Recently, a student who sat in one of my guest lectures sent me a message via LinkedIn. She asked me whether I would mind helping her by answering some questions for her assignment for her innovation subject. I said of course and to get in touch. She replied saying she would email them through. I replied and said, no, call me and let’s talk.
So she did and I could tell she was nervous to call at first, but she got so much more out of me that day. She got the answers, further contacts to help with her assignment and in that time we spent talking, I was able to get to know her a little better and hear what made her tick. And guess what? I offered her an internship! That would never have happened if she hid behind an email.

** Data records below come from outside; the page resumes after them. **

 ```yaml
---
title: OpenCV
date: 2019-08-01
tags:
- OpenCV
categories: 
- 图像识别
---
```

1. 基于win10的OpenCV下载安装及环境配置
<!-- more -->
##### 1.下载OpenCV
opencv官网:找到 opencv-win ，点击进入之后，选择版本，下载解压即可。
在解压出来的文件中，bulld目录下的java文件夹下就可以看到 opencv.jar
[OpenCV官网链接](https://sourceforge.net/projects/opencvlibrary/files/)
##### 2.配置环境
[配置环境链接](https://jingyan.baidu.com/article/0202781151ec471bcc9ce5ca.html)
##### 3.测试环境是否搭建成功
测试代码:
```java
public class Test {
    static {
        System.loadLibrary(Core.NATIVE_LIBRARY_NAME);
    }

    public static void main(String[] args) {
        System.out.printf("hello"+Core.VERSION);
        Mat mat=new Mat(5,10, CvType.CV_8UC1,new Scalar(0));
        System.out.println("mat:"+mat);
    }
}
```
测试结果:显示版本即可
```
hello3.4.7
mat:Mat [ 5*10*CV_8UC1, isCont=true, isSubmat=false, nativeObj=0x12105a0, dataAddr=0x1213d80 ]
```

I use this example as one of many. In a world where there are so many means to communicate – email, text, Facebook, messenger (the list goes on), I believe it has made us worse at connecting and communicating.

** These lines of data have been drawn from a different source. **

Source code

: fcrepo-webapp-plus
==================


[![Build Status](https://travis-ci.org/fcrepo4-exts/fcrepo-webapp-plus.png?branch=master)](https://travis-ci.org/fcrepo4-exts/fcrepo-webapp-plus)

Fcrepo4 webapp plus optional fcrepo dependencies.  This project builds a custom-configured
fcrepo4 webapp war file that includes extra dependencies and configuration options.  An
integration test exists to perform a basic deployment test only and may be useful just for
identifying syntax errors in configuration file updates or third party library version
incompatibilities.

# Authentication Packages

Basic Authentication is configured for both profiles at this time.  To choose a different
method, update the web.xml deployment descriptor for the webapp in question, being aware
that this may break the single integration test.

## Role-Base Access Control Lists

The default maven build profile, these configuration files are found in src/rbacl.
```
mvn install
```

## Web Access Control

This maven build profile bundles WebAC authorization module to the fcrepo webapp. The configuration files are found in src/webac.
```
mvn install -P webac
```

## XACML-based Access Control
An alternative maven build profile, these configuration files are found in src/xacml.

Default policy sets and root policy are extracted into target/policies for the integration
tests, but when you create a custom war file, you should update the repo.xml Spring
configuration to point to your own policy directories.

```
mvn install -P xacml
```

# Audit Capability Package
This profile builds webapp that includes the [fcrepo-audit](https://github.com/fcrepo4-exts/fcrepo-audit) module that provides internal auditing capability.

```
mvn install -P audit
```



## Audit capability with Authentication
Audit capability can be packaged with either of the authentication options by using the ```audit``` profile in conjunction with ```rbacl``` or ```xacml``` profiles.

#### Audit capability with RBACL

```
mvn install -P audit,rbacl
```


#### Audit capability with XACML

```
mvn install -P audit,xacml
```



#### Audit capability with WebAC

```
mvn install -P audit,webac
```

A good friend of mine hates talking on the phone. She would much rather email, but I refuse to do anything but talk to her on the phone and over the years, this has helped her overcome this fear. She is so articulate and what she has to say should be heard. She is amazing on the phone and less fearful. I think it has helped her in more ways than she may even realise.
In a world of emojis, acronyms and misunderstood emails, I am worried that we are losing the power of words, the art of listening, understanding and making real connections.
I’m prompted to write this as I often see posts via social media business related or ‘how to or does anyone know’ questions. It continues to frustrate me how lazy people have become with connecting (i.e. asking the person who is seeking help and in many cases willing to pay someone to do the work to PM them for more info or not asking any further questions to qualify them to solve that question).
Did I miss something here on the new way of sales?
Why don’t we make it easier to listen, connect and solve?
In writing this article I did some research to make sure I wasn’t on some crazy crusade to get people to talk the old fashioned way. Thankfully it’s not just me. There seems to be a few more people like me (spoken word enthusiast is apparently what we are called) around the world who agree.
People such as psychologist and professor Sherry Turkle warn that we're in danger of losing the power of speech as we once understood it.
But why is speaking to people be it face to face or over the phone so important?
1. There is less chance of misinterpretation. How many emails have you sweated over writing to make sure you get the tone right or are so rushed that you end up coming across as brash? On the flip side, how many emails have you read with raised eyebrows or worse fill you with unnecessary worry due to ‘reading between the lines’.
2. You cut through the noise. When everyone is busy PMing or posting comments on Facebook (which most of the time people don’t read), cut through the noise, pick up the phone, and surprise and delight that person by either answering their question or solving their problem. A little sales 101 here folks, you may even pick up the business because you have taken the time to connect, listen to them (even if they only have five minutes to talk) and present a solution.
3. There is a lot to be said about body language. When you harness the power of nonverbal cues it allows you to create a better flow of conversation, make stronger connections and build rapport.
4. The power of eye contact cannot be understated. When you look someone in the eye and hold the eye contact or likewise, hold the eye contact when they are talking to you and naturally show expression. It creates a warmth and connectivity between individuals even if the conversation is a tricky one to be had, there is less chance of misinterpretation and unnecessary worry.
5. When you talk to people even if it’s over the phone, they can get a sense of your personality by hearing your voice. It allows you to build a connection and you have more chance of holding their attention when speaking with them then when you are send them an email, a PM or text (and there is less chance of them ignoring you!).
So why don’t you pick up the phone or invite someone to have coffee with you so you can listen with intention, create a genuine connection and provide a solution.